Молчание. Рэлла посмотрела на брата, который и не был ей братом, она ощутила, она наконец-то поняла, для чего пришла в этот мир.

— Правильно, девочка — ты всё сделала верно. Программа стирания запущена. Я очень устал, чтобы создавать что-то новое.

— Но мы можем помочь тебе! — выпалил Аброн. В его глазах вспыхнули обида и непонимание. — Мы хотим, чтобы всё изменилось, чтобы мы жили, взрослели, любили и старились. Сейчас этот мир из-за вируса превратился в насмешку над Человечеством!

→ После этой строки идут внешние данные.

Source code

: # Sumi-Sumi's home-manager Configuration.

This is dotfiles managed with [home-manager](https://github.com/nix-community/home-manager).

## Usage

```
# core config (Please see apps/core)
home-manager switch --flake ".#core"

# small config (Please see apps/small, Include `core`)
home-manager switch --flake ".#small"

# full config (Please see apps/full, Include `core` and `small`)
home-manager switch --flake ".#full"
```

— Это не насмешка, — горько вздохнул старик, он раскрыл книгу на последней странице, внимательно разглядывая буквы. — Я пытался создать мир без изъяна, но изначально в систему прокрался вирус, программа запустилась неверно. Система выдавала сообщение об ошибке, но сначала мне было жаль, потом я не смог перекроить «древо иллюзий». Созданный мир начал управлять мной, я подчинился, но потом восстал, разве могут творения диктовать условия демиургу. Я не Бог, нет, — он рассмеялся, — я просто человек. Старый человек в умирающем мире.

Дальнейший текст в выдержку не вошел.